Challenge / Objective
The primary objectives were to:
• Identify potential TYK2 inhibitors from the ultra-large ZINC20 database (~900 million compounds).
• Validate the effectiveness of our in-silico screening pipeline by benchmarking it with 20 known active compounds.
• Assess whether our approach could outperform widely used tools, such as AutoDock Vina.
Approach
Our methodology was based on a multi-step process:
• Virtual Screening:
We performed a comprehensive virtual screening of the ZINC20 database, which includes approximately 900 million compounds. This allowed us to capture a wide spectrum of chemical diversity.
• Benchmarking with Known Actives:
To validate our pipeline, we incorporated 20 compounds already known to bind to TYK2 into our initial dataset. These served as benchmarks to evaluate the screening quality.
• Comparison with Established Software:
The performance of our proprietary pipeline was compared to that of AutoDock Vina. Approximately 75% of the known actives were ranked within the top 7% of our final hit list (comprising 500K compounds), while AutoDock Vina achieved only about 43% in the same metric.
• Conformational and Chemical Analysis:
We further analyzed the hits for structural diversity and binding affinity.
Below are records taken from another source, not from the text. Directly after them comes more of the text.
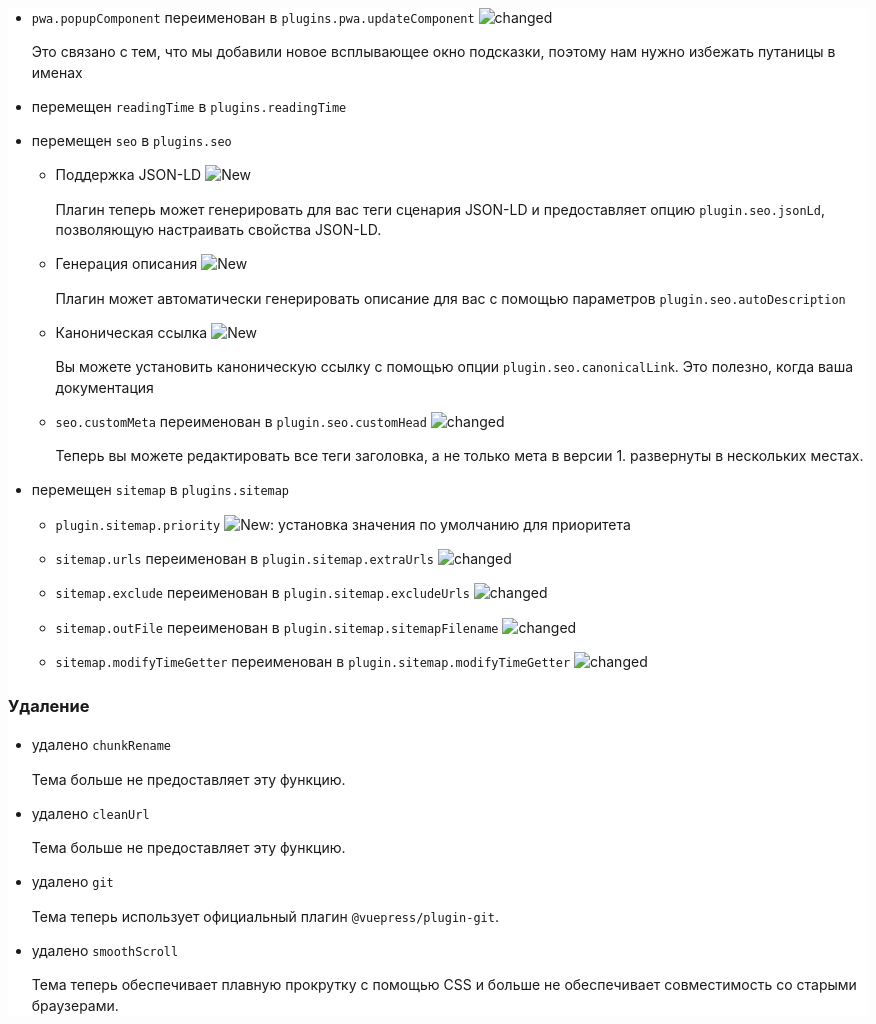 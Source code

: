   - `pwa.popupComponent` переименован в `plugins.pwa.updateComponent` ![changed](https://img.shields.io/badge/-changed-yellow)

    Это связано с тем, что мы добавили новое всплывающее окно подсказки, поэтому нам нужно избежать путаницы в именах

- перемещен `readingTime` в `plugins.readingTime`

- перемещен `seo` в `plugins.seo`

  - Поддержка JSON-LD ![New](https://img.shields.io/badge/-New-brightgreen)

    Плагин теперь может генерировать для вас теги сценария JSON-LD и предоставляет опцию `plugin.seo.jsonLd`, позволяющую настраивать свойства JSON-LD.

  - Генерация описания ![New](https://img.shields.io/badge/-New-brightgreen)

    Плагин может автоматически генерировать описание для вас с помощью параметров `plugin.seo.autoDescription`

  - Каноническая ссылка ![New](https://img.shields.io/badge/-New-brightgreen)

    Вы можете установить каноническую ссылку с помощью опции `plugin.seo.canonicalLink`. Это полезно, когда ваша документация

  - `seo.customMeta` переименован в `plugin.seo.customHead` ![changed](https://img.shields.io/badge/-changed-yellow)

    Теперь вы можете редактировать все теги заголовка, а не только мета в версии 1.
    развернуты в нескольких местах.

- перемещен `sitemap` в `plugins.sitemap`

  - `plugin.sitemap.priority` ![New](https://img.shields.io/badge/-New-brightgreen): установка значения по умолчанию для приоритета

  - `sitemap.urls` переименован в `plugin.sitemap.extraUrls` ![changed](https://img.shields.io/badge/-changed-yellow)

  - `sitemap.exclude` переименован в `plugin.sitemap.excludeUrls` ![changed](https://img.shields.io/badge/-changed-yellow)

  - `sitemap.outFile` переименован в `plugin.sitemap.sitemapFilename` ![changed](https://img.shields.io/badge/-changed-yellow)

  - `sitemap.modifyTimeGetter` переименован в `plugin.sitemap.modifyTimeGetter` ![changed](https://img.shields.io/badge/-changed-yellow)

### Удаление

- удалено `chunkRename`

  Тема больше не предоставляет эту функцию.

- удалено `cleanUrl`

  Тема больше не предоставляет эту функцию.

- удалено `git`

  Тема теперь использует официальный плагин `@vuepress/plugin-git`.

- удалено `smoothScroll`

  Тема теперь обеспечивает плавную прокрутку с помощью CSS и больше не обеспечивает совместимость со старыми браузерами.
Notably, some compounds demonstrated even greater binding affinity than Deucravacitinib—the first-in-class selective inhibitor developed by BMS. The analysis revealed novel substructures and scaffolds capable of strong binding within the pseudokinase binding domain pocket.
• Assessment of BBB Permeability:
In addition, some identified compounds were predicted to cross the blood-brain barrier (BBB), which is a critical property for potential treatments of neurodegenerative diseases like Alzheimer’s disease. However, such compounds were relatively scarce in the current shortlist.
Results
• Pipeline Superiority:
Our proprietary screening approach successfully ranked approximately 75% of known actives in the top 7% of a final hit list of 500K compounds, significantly outperforming AutoDock Vina’s 43%. This result validates the superior quality and efficiency of our computational pipeline.
• Diverse and Potent Hits:
The screening uncovered compounds spanning a wide range of chemical classes with remarkable structural diversity and high binding affinity for TYK2. In some cases, the binding affinities exceeded that of Deucravacitinib.
• Novel Chemical Insights:
Conformational and chemical analyses revealed previously unreported substructures and scaffolds that contribute to strong binding within the target’s pseudokinase binding domain.
• BBB Permeability Findings:
Although a subset of compounds was predicted to cross the BBB, these were limited in number. This observation highlights an opportunity to refine the early stages of the screening process.
Impact and Next Steps
• Validation of Computational Approach:
The strong performance metrics not only validate our proprietary pipeline but also underscore its potential for accelerating drug discovery.
• Opportunities for Optimization:
The discovery of structurally diverse and potent compounds, along with novel binding scaffolds, opens new avenues for further optimization of TYK2 inhibitors.
• Future Enhancements:
To increase the identification of compounds with BBB permeability, future experiments will integrate BBB prediction strategies earlier in the screening process and utilize an even larger initial database.